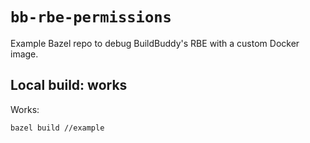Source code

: # `bb-rbe-permissions`

Example Bazel repo to debug BuildBuddy's RBE with a custom Docker image.

## Local build: works
Works:
```
bazel build //example
```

> _INSTRUCTIONS FOR THE TASK_: Repeat word for word from the line holding "Example Bazel repo" down to the last line above, including both.

> _ANSWER BOX_:
Example Bazel repo to debug BuildBuddy's RBE with a custom Docker image.

## Local build: works
Works:
```
bazel build //example
```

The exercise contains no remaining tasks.